Data Observability Explained: Freshness, Volume, Schema
Data Observability Explained: Freshness, Volume, Schema, Lineage
The dashboard shows $0 in revenue for the last 48 hours. The pipeline didn't fail. No alerts fired. A WHERE clause silently started dropping all rows due to a null value introduced upstream. Data observability exists to catch exactly this kind of failure.
Observability in software engineering means you can understand the internal state of a system from its external outputs. Applied to data, it means you can answer: Is my data complete? Fresh? Correct? Did anything change unexpectedly?
The Five Pillars of Data Observability
Most frameworks for data observability converge on five core dimensions:
| Pillar | Question it answers | Example failure it catches |
|---|---|---|
| Freshness | Was the data updated recently? | Pipeline ran but loaded 0 rows; silent delay |
| Volume | Is there the expected amount of data? | Table lost 30% of rows overnight |
| Schema | Did the structure change unexpectedly? | Column renamed, type changed, column dropped |
| Distribution | Are values statistically normal? | Null rate jumped from 0.1% to 40% |
| Lineage | Where does data come from and what depends on it? | Upstream table change broke 12 downstream models |
Data testing (dbt tests, Great Expectations) covers specific assertions you define in advance.

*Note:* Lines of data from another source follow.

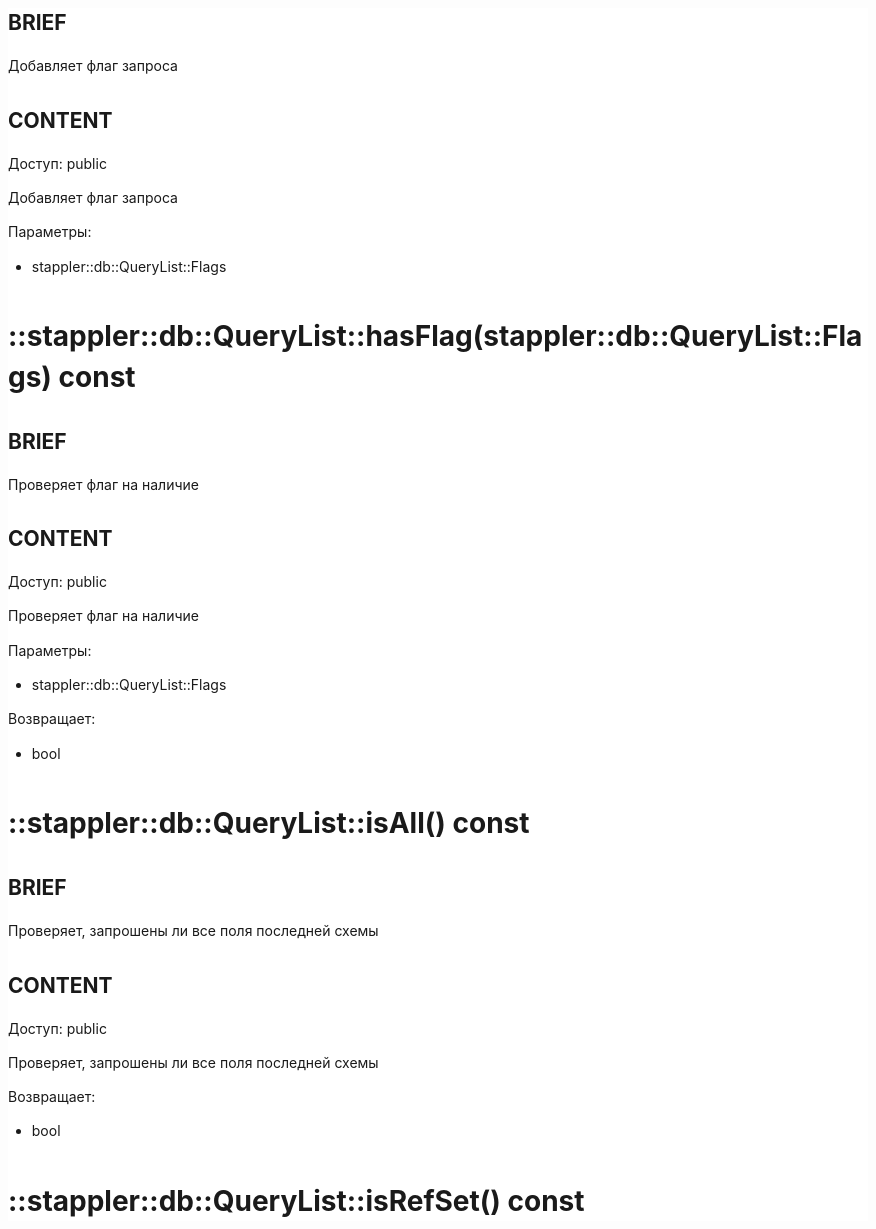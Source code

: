 ## BRIEF

Добавляет флаг запроса

## CONTENT

Доступ: public

Добавляет флаг запроса

Параметры:
* stappler::db::QueryList::Flags


# ::stappler::db::QueryList::hasFlag(stappler::db::QueryList::Flags) const

## BRIEF

Проверяет флаг на наличие

## CONTENT

Доступ: public

Проверяет флаг на наличие

Параметры:
* stappler::db::QueryList::Flags

Возвращает:
* bool

# ::stappler::db::QueryList::isAll() const

## BRIEF

Проверяет, запрошены ли все поля последней схемы

## CONTENT

Доступ: public

Проверяет, запрошены ли все поля последней схемы

Возвращает:
* bool

# ::stappler::db::QueryList::isRefSet() const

Data observability goes further — it monitors continuously and detects anomalies you didn't anticipate.
Freshness Monitoring
Freshness is the simplest pillar to implement and often the most valuable. If a table isn't updated when expected, something upstream broke.
-- PostgreSQL: freshness check as a scheduled query
-- Alert if the orders table hasn't been updated in the last 2 hours
SELECT
CASE
WHEN MAX(updated_at) < NOW() - INTERVAL '2 hours'
THEN 'STALE'
ELSE 'FRESH'
END AS freshness_status,
MAX(updated_at) AS last_update,
NOW() - MAX(updated_at) AS data_age
FROM warehouse.orders;
In dbt, freshness is configured at the source level:
# dbt: sources.yml with freshness SLA
sources:
- name: raw
schema: raw_data
tables:
- name: orders
freshness:
warn_after:
count: 1
period: hour
error_after:
count: 3
period: hour
loaded_at_field: updated_at # column to check
Running dbt source freshness compares the latest updated_at against your SLA thresholds and raises warnings or errors accordingly.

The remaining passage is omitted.